Isolation, purification and immunochemical characteristics of spermatogonia of rat

Abstract

To explore the approach of isolation and purification of spermatogonia and its immunochemical characteristics. Compound enzymatic digestions were used to prepare germ cell suspensions of Sprague-Dawley rats aged 10 days, and velocity sedimentation and discontinuous Percoll density gradient centrifugation were used to isolate and purify the spermatogonia. Using c-kit and alpha(6)-integrin multiclone antibodies as markers respectively, the immunochemical characteristics of the spermatogonia in the testicular tissue were observed and the c-kit and alpha(6)-integrin expression rates of the purified cells were detected by flow cytometry.
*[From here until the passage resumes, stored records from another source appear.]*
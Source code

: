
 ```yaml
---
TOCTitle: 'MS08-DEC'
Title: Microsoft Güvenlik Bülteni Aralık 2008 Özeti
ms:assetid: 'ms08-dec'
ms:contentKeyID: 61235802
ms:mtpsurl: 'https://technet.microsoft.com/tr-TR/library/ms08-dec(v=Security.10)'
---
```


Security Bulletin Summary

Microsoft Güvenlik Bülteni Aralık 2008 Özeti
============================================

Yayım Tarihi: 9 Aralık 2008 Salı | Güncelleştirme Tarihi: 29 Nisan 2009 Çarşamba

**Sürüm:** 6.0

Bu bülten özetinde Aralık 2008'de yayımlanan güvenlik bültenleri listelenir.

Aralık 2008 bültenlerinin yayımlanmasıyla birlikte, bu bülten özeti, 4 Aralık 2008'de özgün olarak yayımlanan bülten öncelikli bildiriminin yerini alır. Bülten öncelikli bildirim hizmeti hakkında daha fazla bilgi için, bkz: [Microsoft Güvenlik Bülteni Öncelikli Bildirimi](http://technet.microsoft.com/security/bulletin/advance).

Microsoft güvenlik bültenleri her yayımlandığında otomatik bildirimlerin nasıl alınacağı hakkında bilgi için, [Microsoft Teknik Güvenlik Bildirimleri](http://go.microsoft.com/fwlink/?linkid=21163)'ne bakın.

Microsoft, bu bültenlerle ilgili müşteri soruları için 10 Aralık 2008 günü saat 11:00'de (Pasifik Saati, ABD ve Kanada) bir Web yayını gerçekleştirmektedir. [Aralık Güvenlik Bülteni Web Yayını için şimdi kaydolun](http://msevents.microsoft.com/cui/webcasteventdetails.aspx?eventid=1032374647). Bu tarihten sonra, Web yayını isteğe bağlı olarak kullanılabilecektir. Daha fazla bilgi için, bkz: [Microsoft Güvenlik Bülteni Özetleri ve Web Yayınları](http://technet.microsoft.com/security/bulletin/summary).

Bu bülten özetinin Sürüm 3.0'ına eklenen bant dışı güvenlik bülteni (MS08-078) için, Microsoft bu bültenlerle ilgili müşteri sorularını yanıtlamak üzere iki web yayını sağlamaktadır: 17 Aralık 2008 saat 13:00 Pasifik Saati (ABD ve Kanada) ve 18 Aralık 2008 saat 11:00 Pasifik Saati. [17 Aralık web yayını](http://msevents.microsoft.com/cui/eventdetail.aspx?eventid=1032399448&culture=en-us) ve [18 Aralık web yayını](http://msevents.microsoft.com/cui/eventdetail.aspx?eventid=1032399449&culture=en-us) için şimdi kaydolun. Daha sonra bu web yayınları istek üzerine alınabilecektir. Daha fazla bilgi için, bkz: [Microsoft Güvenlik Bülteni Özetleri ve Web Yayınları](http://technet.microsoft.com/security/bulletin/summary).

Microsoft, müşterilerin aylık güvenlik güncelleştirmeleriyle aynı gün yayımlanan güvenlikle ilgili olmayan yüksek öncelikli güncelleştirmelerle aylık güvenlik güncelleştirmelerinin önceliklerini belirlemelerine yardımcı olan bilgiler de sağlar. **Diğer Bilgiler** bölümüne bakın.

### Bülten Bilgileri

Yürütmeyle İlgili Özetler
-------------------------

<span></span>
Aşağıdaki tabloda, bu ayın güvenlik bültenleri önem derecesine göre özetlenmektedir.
The spermatogonia uniquely expressed c-kit and alpha(6)-Integrin in the testicular tissue. C-kit and alpha(6)-integrin were positively expressed in the purified cell suspensions. Using c-kit as the cell marker, the positive rate was 1.59% +/- 0.04% in the unpurified group, significantly lower than that of the purified group (68.33% +/- 2.45%, P < 0.01). Using alpha(6)-integrin as the cell marker, the positive rate of the unpurified group was 2.38% +/- 0.60%, significantly lower than that of the purified group (72.04% +/- 3.65%, P < 0.01). Trypan blue staining showed that the cell viability of the purified cell suspensions was more than 95%. c-kit and alpha(6)-integrin can be used as the molecular markers of spermatogonium at special stage. Spermatogonia with high purity and viability can be obtained via the steps including digestions with enzymes, velocity sedimentation and discontinuous percoll density gradient centrifugation.